As a side note, there is the case of the non-preset rounds at one tournament (Greenhill) in which the negative won exactly 50% of the ballots. Although this example could be interpreted as a counterexample, in fact this case illustrates the pitfalls of cherry picking data. This single result could be explained by the small number of homogenous ballots.
Therefore, this analysis confirms that affirming is in fact, actually, much harder on the September-October topic this year. So don’t lose the flip!
Sachin Shah is a senior at Lake Highland Preparatory School in Orlando, FL, who is currently qualified to the 2019 Tournament of Champions. Outside of debate, he participates in robotics and lab research.
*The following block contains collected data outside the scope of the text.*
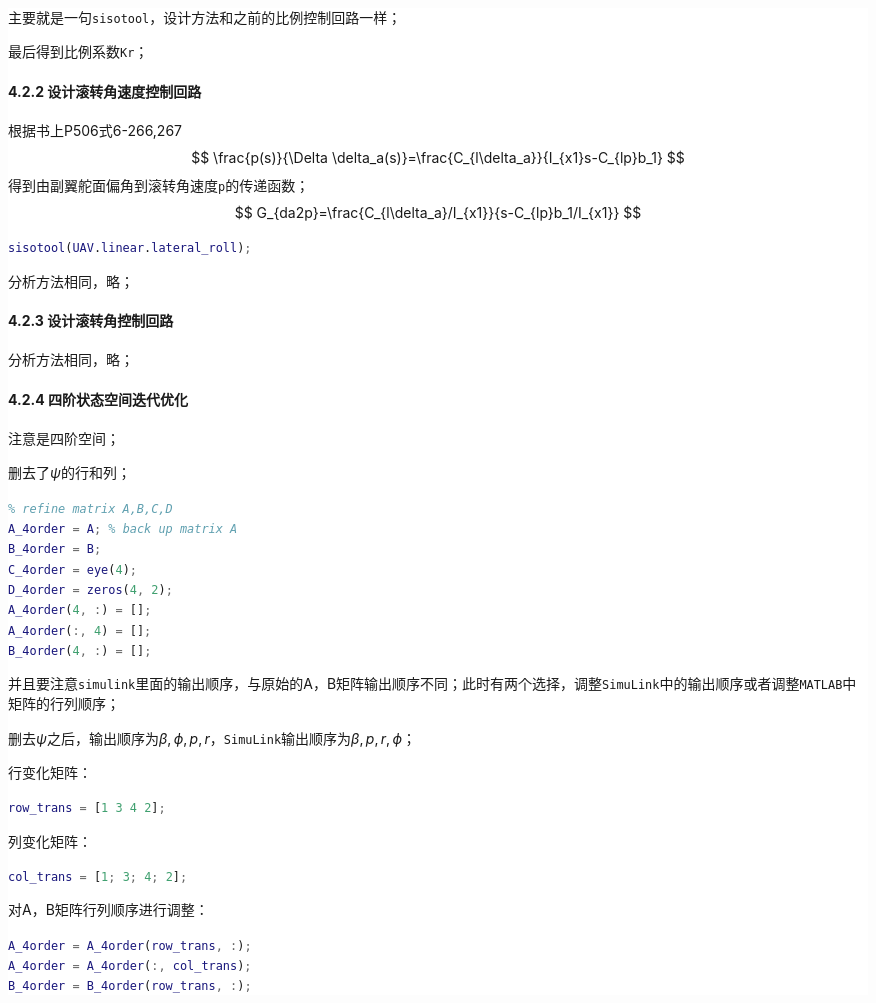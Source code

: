 主要就是一句`sisotool`，设计方法和之前的比例控制回路一样；

最后得到比例系数`Kr`；

#### 4.2.2 设计滚转角速度控制回路

根据书上P506式6-266,267
$$
\frac{p(s)}{\Delta \delta_a(s)}=\frac{C_{l\delta_a}}{I_{x1}s-C_{lp}b_1}
$$
得到由副翼舵面偏角到滚转角速度`p`的传递函数；
$$
G_{da2p}=\frac{C_{l\delta_a}/I_{x1}}{s-C_{lp}b_1/I_{x1}}
$$

```matlab
sisotool(UAV.linear.lateral_roll); 
```

分析方法相同，略；

#### 4.2.3 设计滚转角控制回路

分析方法相同，略；

#### 4.2.4 四阶状态空间迭代优化

 注意是四阶空间；

删去了$\psi$的行和列；

```matlab
% refine matrix A,B,C,D
A_4order = A; % back up matrix A
B_4order = B;
C_4order = eye(4);
D_4order = zeros(4, 2);
A_4order(4, :) = [];
A_4order(:, 4) = [];
B_4order(4, :) = [];
```

并且要注意`simulink`里面的输出顺序，与原始的A，B矩阵输出顺序不同；此时有两个选择，调整`SimuLink`中的输出顺序或者调整`MATLAB`中矩阵的行列顺序；

删去$\psi$之后，输出顺序为$\beta, \phi, p, r$，`SimuLink`输出顺序为$\beta, p, r, \phi$；

行变化矩阵：

```matlab
row_trans = [1 3 4 2];
```

列变化矩阵：

```matlab
col_trans = [1; 3; 4; 2];
```

对A，B矩阵行列顺序进行调整：

```matlab
A_4order = A_4order(row_trans, :);
A_4order = A_4order(:, col_trans);
B_4order = B_4order(row_trans, :);
```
He often enjoys solving Rubik’s cubes and programming challenges in his spare time.
 It is important to note that these numbers should only be used with the context of the 2018 September- October topic; debaters who attempt to extrapolate this data to future topics would be misrepresenting the intent and conclusions of this article.
 The data analysis presented in this article has been reviewed and authenticated by two AP Statistics instructors.